» **WORK TASK**
Retype each line below precisely and omit all images.

» **DATA SECTION**

•••

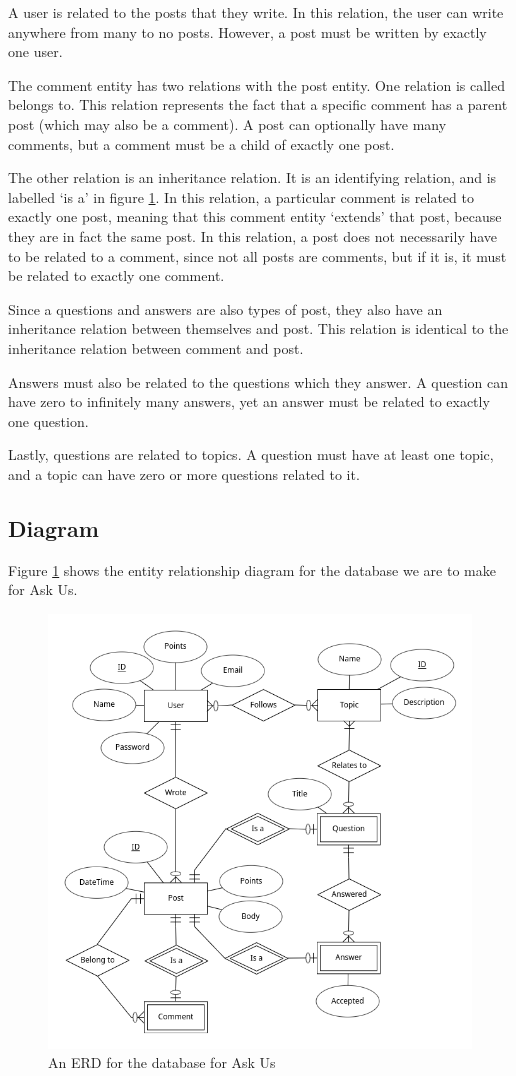 A user is related to the posts that they write. In this relation, the user can write anywhere from many to no posts. However, a post must be written by exactly one user.

The comment entity has two relations with the post entity. One relation is called belongs to. This relation represents the fact that a specific comment has a parent post (which may also be a comment). A post can optionally have many comments, but a comment must be a child of exactly one post.

The other relation is an inheritance relation. It is an identifying relation, and is labelled `is a' in figure \ref{erd}. In this relation, a particular comment is related to exactly one post, meaning that this comment entity `extends' that post, because they are in fact the same post. In this relation, a post does not necessarily have to be related to a comment, since not all posts are comments, but if it is, it must be related to exactly one comment.

Since a questions and answers are also types of post, they also have an inheritance relation between themselves and post. This relation is identical to the inheritance relation between comment and post.

Answers must also be related to the questions which they answer. A question can have zero to infinitely many answers, yet an answer must be related to exactly one question.

Lastly, questions are related to topics. A question must have at least one topic, and a topic can have zero or more questions related to it.

\subsection{Diagram}

Figure \ref{erd} shows the entity relationship diagram for the database we are to make for Ask Us.

\begin{figure}[htb]
	\centering
	\includegraphics[width=\linewidth]{../../ERD/erd.png}
	\caption{An ERD for the database for Ask Us}
	\label{erd}
\end{figure}
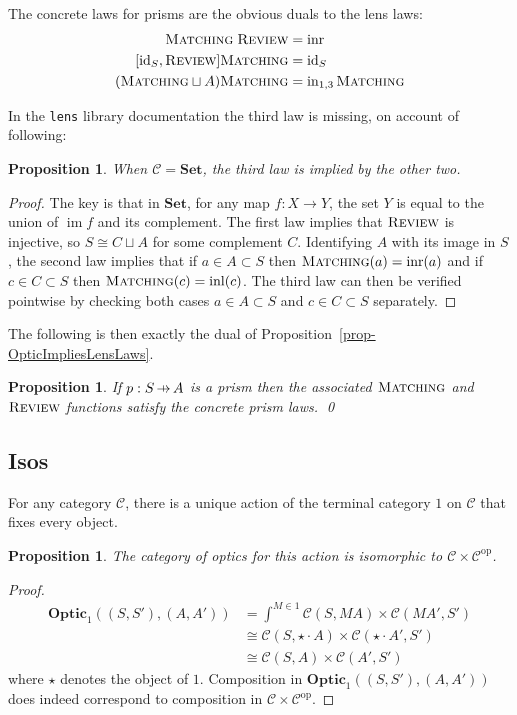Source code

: \documentclass[11pt,a4paper]{article}
\theoremstyle{plain}
\newtheorem{proposition}[theorem]{Proposition}
\theoremstyle{definition}
\newcommand{\C}{\mathscr{C}}
\newcommand{\lenslib}{\texttt{lens}}
\newcommand{\Set}{\mathbf{Set}}
\newcommand{\Optic}{\mathbf{Optic}}
\newcommand{\id}{\mathrm{id}}
\newcommand{\op}{\mathrm{op}}
\newcommand{\inl}{\mathrm{inl}}
\newcommand{\inr}{\mathrm{inr}}
\DeclareMathOperator{\im}{im}
\newcommand{\freview}{\textsc{Review}}
\newcommand{\fmatching}{\textsc{Matching}}
\newcommand{\hto}{\ensuremath{\,\mathaccent\shortmid\rightarrow\,}}
\begin{document}
The concrete laws for prisms are the obvious duals to the lens laws:
\begin{align*}
  \fmatching \; \freview &= \inr \\
  [\id_S, \freview] \fmatching &= \id_S \\
  (\fmatching \sqcup A) \fmatching &= \mathrm{in}_{1,3} \, \fmatching
\end{align*}

In the \lenslib{} library documentation the third law is missing, on account of following:

\begin{proposition}
  When $\C = \Set$, the third law is implied by the other two.
\end{proposition}
\begin{proof}
  The key is that in $\Set$, for any map $f : X \to Y$, the set $Y$ is equal to the union of $\im f$ and its complement. The first law implies that $\freview$ is injective, so $S \cong C \sqcup A$ for some complement $C$. Identifying $A$ with its image in $S$, the second law implies that if $a\in A \subset S$ then $\fmatching(a) = \inr(a)$ and if $c\in C \subset S$ then $\fmatching(c) = \inl(c)$. The third law can then be verified pointwise by checking both cases $a\in A \subset S$ and $c\in C \subset S$ separately.
\end{proof}

The following is then exactly the dual of Proposition~\ref{prop-OpticImpliesLensLaws}.
\begin{proposition}\label{prop-OpticImpliesPrismLaws}
  If $p : S \hto A$ is a prism then the associated $\fmatching$ and $\freview$ functions satisfy the concrete prism laws. \qed
\end{proposition}

\subsection{Isos}

For any category $\C$, there is a unique action of the terminal category $1$ on $\C$ that fixes every object.

\begin{proposition}
  The category of optics for this action is isomorphic to $\C \times \C^\op$.
\end{proposition}
\begin{proof}
  \begin{align*}
    \Optic_1((S, S'), (A, A')) &= \int^{M \in 1} \C(S, MA) \times \C(MA', S') \\
                               &\cong \C(S, \star \cdot A) \times \C(\star \cdot A', S') \\
                               &\cong \C(S, A) \times \C(A', S')
  \end{align*}
  where $\star$ denotes the object of $1$. Composition in $\Optic_1((S, S'), (A, A'))$ does indeed correspond to composition in $\C \times \C^\op$.
\end{proof}
\end{document}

•••

» **EXPECTED ANSWER**
 A user is related to the posts that they write. In this relation, the user can write anywhere from many to no posts. However, a post must be written by exactly one user.

The comment entity has two relations with the post entity. One relation is called belongs to. This relation represents the fact that a specific comment has a parent post (which may also be a comment). A post can optionally have many comments, but a comment must be a child of exactly one post.

The other relation is an inheritance relation. It is an identifying relation, and is labelled `is a' in figure \ref{erd}. In this relation, a particular comment is related to exactly one post, meaning that this comment entity `extends' that post, because they are in fact the same post. In this relation, a post does not necessarily have to be related to a comment, since not all posts are comments, but if it is, it must be related to exactly one comment.

Since a questions and answers are also types of post, they also have an inheritance relation between themselves and post. This relation is identical to the inheritance relation between comment and post.

Answers must also be related to the questions which they answer. A question can have zero to infinitely many answers, yet an answer must be related to exactly one question.

Lastly, questions are related to topics. A question must have at least one topic, and a topic can have zero or more questions related to it.

\subsection{Diagram}

Figure \ref{erd} shows the entity relationship diagram for the database we are to make for Ask Us.

\begin{figure}[htb]
	\centering
	\includegraphics[width=\linewidth]{../../ERD/erd.png}
	\caption{An ERD for the database for Ask Us}
	\label{erd}
\end{figure}
Source code

: \documentclass[11pt,a4paper]{article}
\theoremstyle{plain}
\newtheorem{proposition}[theorem]{Proposition}
\theoremstyle{definition}
\newcommand{\C}{\mathscr{C}}
\newcommand{\lenslib}{\texttt{lens}}
\newcommand{\Set}{\mathbf{Set}}
\newcommand{\Optic}{\mathbf{Optic}}
\newcommand{\id}{\mathrm{id}}
\newcommand{\op}{\mathrm{op}}
\newcommand{\inl}{\mathrm{inl}}
\newcommand{\inr}{\mathrm{inr}}
\DeclareMathOperator{\im}{im}
\newcommand{\freview}{\textsc{Review}}
\newcommand{\fmatching}{\textsc{Matching}}
\newcommand{\hto}{\ensuremath{\,\mathaccent\shortmid\rightarrow\,}}
\begin{document}
The concrete laws for prisms are the obvious duals to the lens laws:
\begin{align*}
  \fmatching \; \freview &= \inr \\
  [\id_S, \freview] \fmatching &= \id_S \\
  (\fmatching \sqcup A) \fmatching &= \mathrm{in}_{1,3} \, \fmatching
\end{align*}

In the \lenslib{} library documentation the third law is missing, on account of following:

\begin{proposition}
  When $\C = \Set$, the third law is implied by the other two.
\end{proposition}
\begin{proof}
  The key is that in $\Set$, for any map $f : X \to Y$, the set $Y$ is equal to the union of $\im f$ and its complement. The first law implies that $\freview$ is injective, so $S \cong C \sqcup A$ for some complement $C$. Identifying $A$ with its image in $S$, the second law implies that if $a\in A \subset S$ then $\fmatching(a) = \inr(a)$ and if $c\in C \subset S$ then $\fmatching(c) = \inl(c)$. The third law can then be verified pointwise by checking both cases $a\in A \subset S$ and $c\in C \subset S$ separately.
\end{proof}

The following is then exactly the dual of Proposition~\ref{prop-OpticImpliesLensLaws}.
\begin{proposition}\label{prop-OpticImpliesPrismLaws}
  If $p : S \hto A$ is a prism then the associated $\fmatching$ and $\freview$ functions satisfy the concrete prism laws. \qed
\end{proposition}

\subsection{Isos}

For any category $\C$, there is a unique action of the terminal category $1$ on $\C$ that fixes every object.

\begin{proposition}
  The category of optics for this action is isomorphic to $\C \times \C^\op$.
\end{proposition}
\begin{proof}
  \begin{align*}
    \Optic_1((S, S'), (A, A')) &= \int^{M \in 1} \C(S, MA) \times \C(MA', S') \\
                               &\cong \C(S, \star \cdot A) \times \C(\star \cdot A', S') \\
                               &\cong \C(S, A) \times \C(A', S')
  \end{align*}
  where $\star$ denotes the object of $1$. Composition in $\Optic_1((S, S'), (A, A'))$ does indeed correspond to composition in $\C \times \C^\op$.
\end{proof}
\end{document}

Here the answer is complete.